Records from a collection
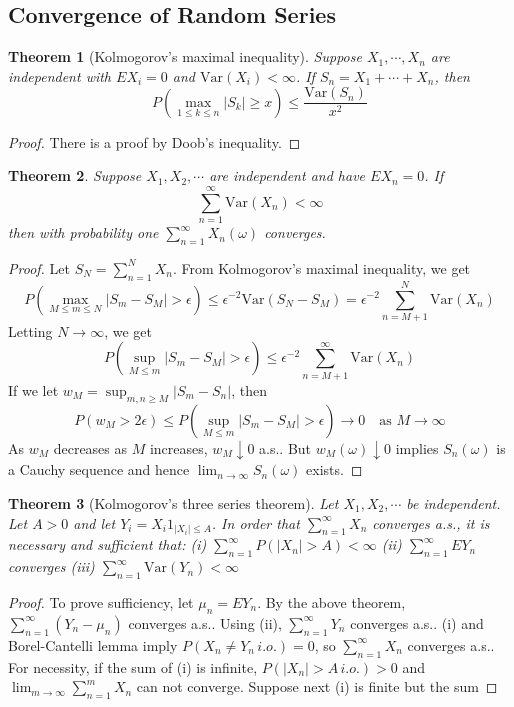 \documentclass{article}
\newtheorem{Thm}{Theorem}[section]
\theoremstyle{definition}
\begin{document}
\subsection{Convergence of Random Series}

\begin{Thm}[Kolmogorov's maximal inequality]
    Suppose $X_1,\cdots,X_n$ are independent with $EX_i=0$ and $\text{Var}(X_i)<\infty$. If $S_n=X_1+\cdots+X_n$, then
    \[P(\max_{1\le k\le n}\left|S_k\right|\ge x)\le \frac{\text{Var}(S_n)}{x^2}\] 
\end{Thm}
\begin{proof}
    There is a proof by Doob's inequality.
\end{proof}

\begin{Thm}
    Suppose $X_1,X_2,\cdots$ are independent and have $EX_n=0$. If \[\sum_{n=1}^\infty \text{Var}(X_n)<\infty\] 
    then with probability one $\sum_{n=1}^\infty X_n(\omega)$ converges.
\end{Thm}
\begin{proof}
    Let $S_N=\sum_{n=1}^N X_n$. From Kolmogorov's maximal inequality, we get 
    \[P(\max_{M\le m\le N}\left|S_m-S_M\right|>\epsilon)\le \epsilon^{-2}\text{Var}(S_N-S_M)=\epsilon^{-2}\sum_{n=M+1}^N\text{Var}(X_n)\] 
    Letting $N\to\infty$, we get \[P(\sup_{M\le m}\left|S_m-S_M\right|>\epsilon)\le \epsilon^{-2}\sum_{n=M+1}^\infty\text{Var}(X_n)\] 
    If we let $w_M=\sup_{m,n\ge M}\left|S_m-S_n\right|$, then \[P(w_M>2\epsilon)\le P(\sup_{M\le m}\left|S_m-S_M\right|>\epsilon)\to 0\quad\text{as }M\to\infty\]
    As $w_M$ decreases as $M$ increases, $w_M\downarrow 0$ a.s.. But $w_M(\omega)\downarrow 0$ implies $S_n(\omega)$ is a Cauchy sequence
    and hence $\lim_{n\to\infty}S_n(\omega)$ exists.
\end{proof}

\begin{Thm}[Kolmogorov's three series theorem]
    Let $X_1,X_2,\cdots$ be independent. Let $A>0$ and let $Y_i=X_i1_{\left|X_i\right|\le A}$. In order that $\sum_{n=1}^\infty X_n$ converges a.s.,
    it is necessary and sufficient that:\newline 
    (i) $\sum_{n=1}^\infty P(\left|X_n\right|>A)<\infty$\newline 
    (ii) $\sum_{n=1}^\infty EY_n$ converges \newline 
    (iii) $\sum_{n=1}^\infty \text{Var}(Y_n)<\infty$
\end{Thm}
\begin{proof}
    To prove sufficiency, let $\mu_n=EY_n$. By the above theorem, $\sum_{n=1}^\infty(Y_n-\mu_n)$ converges a.s..
    Using (ii), $\sum_{n=1}^\infty Y_n$ converges a.s.. (i) and Borel-Cantelli lemma imply $P(X_n\ne Y_n\, i.o.)=0$, so $\sum_{n=1}^\infty X_n$ converges a.s..
    \newline 
    For necessity, if the sum of (i) is infinite, $P(\left|X_n\right|>A\, i.o.)>0$ and $\lim_{m\to\infty} \sum_{n=1}^m X_n$ can not converge.
    Suppose next (i) is finite but the sum 
\end{proof}
\end{document}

Problem to solve
No pictures belong in the copy. Transcribe every entry exactly.

Reply to the task
 \documentclass{article}
\newtheorem{Thm}{Theorem}[section]
\theoremstyle{definition}
\begin{document}
\subsection{Convergence of Random Series}

\begin{Thm}[Kolmogorov's maximal inequality]
    Suppose $X_1,\cdots,X_n$ are independent with $EX_i=0$ and $\text{Var}(X_i)<\infty$. If $S_n=X_1+\cdots+X_n$, then
    \[P(\max_{1\le k\le n}\left|S_k\right|\ge x)\le \frac{\text{Var}(S_n)}{x^2}\] 
\end{Thm}
\begin{proof}
    There is a proof by Doob's inequality.
\end{proof}

\begin{Thm}
    Suppose $X_1,X_2,\cdots$ are independent and have $EX_n=0$. If \[\sum_{n=1}^\infty \text{Var}(X_n)<\infty\] 
    then with probability one $\sum_{n=1}^\infty X_n(\omega)$ converges.
\end{Thm}
\begin{proof}
    Let $S_N=\sum_{n=1}^N X_n$. From Kolmogorov's maximal inequality, we get 
    \[P(\max_{M\le m\le N}\left|S_m-S_M\right|>\epsilon)\le \epsilon^{-2}\text{Var}(S_N-S_M)=\epsilon^{-2}\sum_{n=M+1}^N\text{Var}(X_n)\] 
    Letting $N\to\infty$, we get \[P(\sup_{M\le m}\left|S_m-S_M\right|>\epsilon)\le \epsilon^{-2}\sum_{n=M+1}^\infty\text{Var}(X_n)\] 
    If we let $w_M=\sup_{m,n\ge M}\left|S_m-S_n\right|$, then \[P(w_M>2\epsilon)\le P(\sup_{M\le m}\left|S_m-S_M\right|>\epsilon)\to 0\quad\text{as }M\to\infty\]
    As $w_M$ decreases as $M$ increases, $w_M\downarrow 0$ a.s.. But $w_M(\omega)\downarrow 0$ implies $S_n(\omega)$ is a Cauchy sequence
    and hence $\lim_{n\to\infty}S_n(\omega)$ exists.
\end{proof}

\begin{Thm}[Kolmogorov's three series theorem]
    Let $X_1,X_2,\cdots$ be independent. Let $A>0$ and let $Y_i=X_i1_{\left|X_i\right|\le A}$. In order that $\sum_{n=1}^\infty X_n$ converges a.s.,
    it is necessary and sufficient that:\newline 
    (i) $\sum_{n=1}^\infty P(\left|X_n\right|>A)<\infty$\newline 
    (ii) $\sum_{n=1}^\infty EY_n$ converges \newline 
    (iii) $\sum_{n=1}^\infty \text{Var}(Y_n)<\infty$
\end{Thm}
\begin{proof}
    To prove sufficiency, let $\mu_n=EY_n$. By the above theorem, $\sum_{n=1}^\infty(Y_n-\mu_n)$ converges a.s..
    Using (ii), $\sum_{n=1}^\infty Y_n$ converges a.s.. (i) and Borel-Cantelli lemma imply $P(X_n\ne Y_n\, i.o.)=0$, so $\sum_{n=1}^\infty X_n$ converges a.s..
    \newline 
    For necessity, if the sum of (i) is infinite, $P(\left|X_n\right|>A\, i.o.)>0$ and $\lim_{m\to\infty} \sum_{n=1}^m X_n$ can not converge.
    Suppose next (i) is finite but the sum 
\end{proof}
\end{document}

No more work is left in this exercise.